*** Opening of Entries supplied ***

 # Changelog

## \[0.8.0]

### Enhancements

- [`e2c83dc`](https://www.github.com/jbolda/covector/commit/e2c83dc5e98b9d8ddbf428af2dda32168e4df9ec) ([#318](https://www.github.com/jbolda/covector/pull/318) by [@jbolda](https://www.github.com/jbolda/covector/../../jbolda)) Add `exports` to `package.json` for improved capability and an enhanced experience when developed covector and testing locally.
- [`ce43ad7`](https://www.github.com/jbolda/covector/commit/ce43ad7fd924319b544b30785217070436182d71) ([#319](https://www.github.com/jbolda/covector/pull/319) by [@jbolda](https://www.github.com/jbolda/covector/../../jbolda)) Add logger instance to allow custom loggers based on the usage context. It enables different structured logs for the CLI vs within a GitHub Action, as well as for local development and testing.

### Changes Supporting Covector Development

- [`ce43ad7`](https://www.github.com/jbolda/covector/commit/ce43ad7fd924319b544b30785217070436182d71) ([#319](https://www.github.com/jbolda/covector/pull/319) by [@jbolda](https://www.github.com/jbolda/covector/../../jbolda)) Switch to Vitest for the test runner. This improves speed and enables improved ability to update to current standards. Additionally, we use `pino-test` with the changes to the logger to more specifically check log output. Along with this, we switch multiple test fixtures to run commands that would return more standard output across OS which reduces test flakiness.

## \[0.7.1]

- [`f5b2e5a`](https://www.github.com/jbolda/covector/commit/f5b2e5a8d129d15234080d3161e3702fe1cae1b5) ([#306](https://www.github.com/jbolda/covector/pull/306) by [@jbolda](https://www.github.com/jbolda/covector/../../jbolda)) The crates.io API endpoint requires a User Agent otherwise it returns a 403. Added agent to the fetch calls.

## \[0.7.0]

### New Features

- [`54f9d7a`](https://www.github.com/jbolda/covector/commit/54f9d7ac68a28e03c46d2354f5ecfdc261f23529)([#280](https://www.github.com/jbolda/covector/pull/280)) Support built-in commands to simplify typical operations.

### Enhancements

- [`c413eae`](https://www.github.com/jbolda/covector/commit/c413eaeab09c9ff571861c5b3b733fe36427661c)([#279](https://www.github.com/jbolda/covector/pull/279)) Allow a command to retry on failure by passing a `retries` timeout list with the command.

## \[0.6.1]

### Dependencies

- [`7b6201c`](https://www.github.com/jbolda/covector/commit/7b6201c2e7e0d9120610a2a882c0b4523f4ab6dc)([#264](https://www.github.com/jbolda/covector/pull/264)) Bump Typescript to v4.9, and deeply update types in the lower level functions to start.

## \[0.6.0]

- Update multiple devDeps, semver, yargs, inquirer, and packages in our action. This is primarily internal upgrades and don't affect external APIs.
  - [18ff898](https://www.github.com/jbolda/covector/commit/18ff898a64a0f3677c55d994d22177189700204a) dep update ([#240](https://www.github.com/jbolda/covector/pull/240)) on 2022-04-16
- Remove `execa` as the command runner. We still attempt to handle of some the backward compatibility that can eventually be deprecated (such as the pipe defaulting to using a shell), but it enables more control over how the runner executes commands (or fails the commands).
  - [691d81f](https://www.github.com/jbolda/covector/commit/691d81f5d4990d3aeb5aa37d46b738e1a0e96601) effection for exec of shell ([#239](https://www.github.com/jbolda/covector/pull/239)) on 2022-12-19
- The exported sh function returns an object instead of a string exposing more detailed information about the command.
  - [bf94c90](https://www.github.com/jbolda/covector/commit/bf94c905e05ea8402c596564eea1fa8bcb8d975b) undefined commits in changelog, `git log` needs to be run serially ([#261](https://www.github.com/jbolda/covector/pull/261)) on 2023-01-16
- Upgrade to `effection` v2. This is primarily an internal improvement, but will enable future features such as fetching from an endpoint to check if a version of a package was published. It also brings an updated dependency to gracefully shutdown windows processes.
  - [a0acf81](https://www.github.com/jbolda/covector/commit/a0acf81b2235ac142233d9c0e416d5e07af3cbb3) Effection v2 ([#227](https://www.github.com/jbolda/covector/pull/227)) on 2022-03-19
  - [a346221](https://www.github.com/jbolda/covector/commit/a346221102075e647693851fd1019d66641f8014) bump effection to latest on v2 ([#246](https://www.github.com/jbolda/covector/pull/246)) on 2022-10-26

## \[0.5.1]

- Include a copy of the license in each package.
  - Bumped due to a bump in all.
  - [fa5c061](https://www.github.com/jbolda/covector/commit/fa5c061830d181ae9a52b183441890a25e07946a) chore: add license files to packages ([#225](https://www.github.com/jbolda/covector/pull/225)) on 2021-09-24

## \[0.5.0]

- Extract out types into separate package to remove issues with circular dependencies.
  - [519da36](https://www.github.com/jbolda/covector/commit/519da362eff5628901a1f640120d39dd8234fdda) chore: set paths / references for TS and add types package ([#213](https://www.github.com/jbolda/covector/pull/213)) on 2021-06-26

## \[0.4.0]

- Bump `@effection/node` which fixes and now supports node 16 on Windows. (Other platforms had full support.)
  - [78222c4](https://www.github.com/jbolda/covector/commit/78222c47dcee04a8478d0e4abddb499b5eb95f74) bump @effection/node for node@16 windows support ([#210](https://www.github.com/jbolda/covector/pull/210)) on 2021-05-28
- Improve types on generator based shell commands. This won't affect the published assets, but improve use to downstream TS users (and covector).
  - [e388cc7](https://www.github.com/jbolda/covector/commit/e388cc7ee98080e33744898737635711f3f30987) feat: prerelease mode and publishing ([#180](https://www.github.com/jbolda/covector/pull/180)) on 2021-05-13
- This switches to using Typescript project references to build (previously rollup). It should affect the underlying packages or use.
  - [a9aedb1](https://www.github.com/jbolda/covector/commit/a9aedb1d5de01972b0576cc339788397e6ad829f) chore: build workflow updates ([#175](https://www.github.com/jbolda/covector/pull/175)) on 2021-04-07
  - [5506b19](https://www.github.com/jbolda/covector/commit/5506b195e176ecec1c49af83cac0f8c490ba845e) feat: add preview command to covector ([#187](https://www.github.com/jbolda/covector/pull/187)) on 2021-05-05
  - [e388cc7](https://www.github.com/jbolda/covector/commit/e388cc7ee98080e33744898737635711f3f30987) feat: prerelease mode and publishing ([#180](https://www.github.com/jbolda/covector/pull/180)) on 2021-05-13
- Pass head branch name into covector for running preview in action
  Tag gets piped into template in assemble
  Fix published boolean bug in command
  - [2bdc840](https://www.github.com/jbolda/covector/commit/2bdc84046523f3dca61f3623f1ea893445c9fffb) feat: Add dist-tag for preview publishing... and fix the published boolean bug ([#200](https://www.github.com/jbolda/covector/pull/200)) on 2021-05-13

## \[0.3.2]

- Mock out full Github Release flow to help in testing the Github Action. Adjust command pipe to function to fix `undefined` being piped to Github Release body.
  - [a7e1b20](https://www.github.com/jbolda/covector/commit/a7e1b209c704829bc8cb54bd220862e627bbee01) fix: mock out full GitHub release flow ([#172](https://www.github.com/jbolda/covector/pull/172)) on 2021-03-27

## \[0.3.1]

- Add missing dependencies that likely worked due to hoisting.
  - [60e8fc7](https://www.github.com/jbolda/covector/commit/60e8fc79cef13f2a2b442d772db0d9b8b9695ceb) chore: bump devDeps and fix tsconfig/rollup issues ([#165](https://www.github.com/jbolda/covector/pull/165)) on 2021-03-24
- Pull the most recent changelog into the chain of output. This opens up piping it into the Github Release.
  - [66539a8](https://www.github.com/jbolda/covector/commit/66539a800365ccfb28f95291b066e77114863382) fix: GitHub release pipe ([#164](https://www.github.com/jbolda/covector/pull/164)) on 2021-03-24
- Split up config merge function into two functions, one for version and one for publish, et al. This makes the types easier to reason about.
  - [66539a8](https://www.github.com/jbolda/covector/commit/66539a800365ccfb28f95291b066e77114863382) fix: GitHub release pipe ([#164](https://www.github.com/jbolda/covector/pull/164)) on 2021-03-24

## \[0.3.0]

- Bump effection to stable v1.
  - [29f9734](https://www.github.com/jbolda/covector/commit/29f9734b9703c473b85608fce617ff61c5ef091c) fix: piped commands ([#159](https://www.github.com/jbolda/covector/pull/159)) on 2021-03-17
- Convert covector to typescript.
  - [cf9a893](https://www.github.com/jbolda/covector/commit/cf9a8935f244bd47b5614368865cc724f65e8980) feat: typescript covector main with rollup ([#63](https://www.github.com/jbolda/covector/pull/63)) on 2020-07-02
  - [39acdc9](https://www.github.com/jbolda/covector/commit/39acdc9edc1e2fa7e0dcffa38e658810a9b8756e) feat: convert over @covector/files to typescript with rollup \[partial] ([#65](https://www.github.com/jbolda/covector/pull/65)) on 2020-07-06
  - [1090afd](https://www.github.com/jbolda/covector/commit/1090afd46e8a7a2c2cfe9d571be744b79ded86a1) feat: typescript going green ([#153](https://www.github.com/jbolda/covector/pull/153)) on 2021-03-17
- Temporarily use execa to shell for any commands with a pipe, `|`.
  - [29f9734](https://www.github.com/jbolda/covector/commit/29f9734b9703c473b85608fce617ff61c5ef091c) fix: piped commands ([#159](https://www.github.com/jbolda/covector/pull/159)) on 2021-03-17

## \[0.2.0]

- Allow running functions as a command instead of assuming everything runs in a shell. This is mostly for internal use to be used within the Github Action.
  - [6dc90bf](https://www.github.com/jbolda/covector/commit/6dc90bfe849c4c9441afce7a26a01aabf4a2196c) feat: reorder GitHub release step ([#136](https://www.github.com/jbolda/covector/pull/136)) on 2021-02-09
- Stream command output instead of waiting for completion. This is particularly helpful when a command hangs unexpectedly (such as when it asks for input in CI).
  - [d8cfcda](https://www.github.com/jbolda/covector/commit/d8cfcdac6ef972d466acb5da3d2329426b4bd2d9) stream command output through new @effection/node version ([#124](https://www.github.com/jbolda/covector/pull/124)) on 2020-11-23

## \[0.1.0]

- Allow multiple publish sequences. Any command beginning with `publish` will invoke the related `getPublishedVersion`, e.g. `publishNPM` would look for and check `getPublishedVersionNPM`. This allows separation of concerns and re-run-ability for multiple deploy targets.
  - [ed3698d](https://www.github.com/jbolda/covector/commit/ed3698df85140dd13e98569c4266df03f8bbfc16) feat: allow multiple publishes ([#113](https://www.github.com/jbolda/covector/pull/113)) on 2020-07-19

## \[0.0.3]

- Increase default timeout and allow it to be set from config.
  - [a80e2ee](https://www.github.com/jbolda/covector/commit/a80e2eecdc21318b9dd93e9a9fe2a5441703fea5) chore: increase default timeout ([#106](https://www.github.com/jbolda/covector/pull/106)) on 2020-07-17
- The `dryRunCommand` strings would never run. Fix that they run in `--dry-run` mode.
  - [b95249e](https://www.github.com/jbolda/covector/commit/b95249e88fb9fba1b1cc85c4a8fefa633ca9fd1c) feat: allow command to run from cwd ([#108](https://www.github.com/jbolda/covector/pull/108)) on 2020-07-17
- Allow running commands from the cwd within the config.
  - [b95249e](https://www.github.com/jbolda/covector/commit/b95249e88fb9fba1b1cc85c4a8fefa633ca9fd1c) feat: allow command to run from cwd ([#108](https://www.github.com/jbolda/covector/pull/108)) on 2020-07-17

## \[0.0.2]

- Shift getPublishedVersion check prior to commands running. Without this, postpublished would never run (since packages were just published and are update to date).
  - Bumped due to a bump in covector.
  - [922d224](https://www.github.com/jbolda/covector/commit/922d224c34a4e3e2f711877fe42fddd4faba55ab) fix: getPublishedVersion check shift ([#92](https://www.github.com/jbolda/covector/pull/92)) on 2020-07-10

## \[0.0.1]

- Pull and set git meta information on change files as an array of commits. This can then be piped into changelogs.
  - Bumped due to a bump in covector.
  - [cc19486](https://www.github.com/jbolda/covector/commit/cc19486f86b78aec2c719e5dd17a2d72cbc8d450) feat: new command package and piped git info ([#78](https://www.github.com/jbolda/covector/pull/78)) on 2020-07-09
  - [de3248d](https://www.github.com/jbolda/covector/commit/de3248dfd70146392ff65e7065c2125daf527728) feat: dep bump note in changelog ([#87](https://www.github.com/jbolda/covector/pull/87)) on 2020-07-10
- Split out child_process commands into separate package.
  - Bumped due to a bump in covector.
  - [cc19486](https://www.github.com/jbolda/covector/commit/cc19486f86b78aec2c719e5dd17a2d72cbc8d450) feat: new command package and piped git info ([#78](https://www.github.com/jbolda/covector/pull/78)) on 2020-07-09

*** Close of Entries supplied ***

What is expected: From the entries above, give again exactly the lines running from the line with "- Allow multiple" to the line with "- Increase default"; include both of those lines.

Answer for the task:
- Allow multiple publish sequences. Any command beginning with `publish` will invoke the related `getPublishedVersion`, e.g. `publishNPM` would look for and check `getPublishedVersionNPM`. This allows separation of concerns and re-run-ability for multiple deploy targets.
  - [ed3698d](https://www.github.com/jbolda/covector/commit/ed3698df85140dd13e98569c4266df03f8bbfc16) feat: allow multiple publishes ([#113](https://www.github.com/jbolda/covector/pull/113)) on 2020-07-19

## \[0.0.3]

- Increase default timeout and allow it to be set from config.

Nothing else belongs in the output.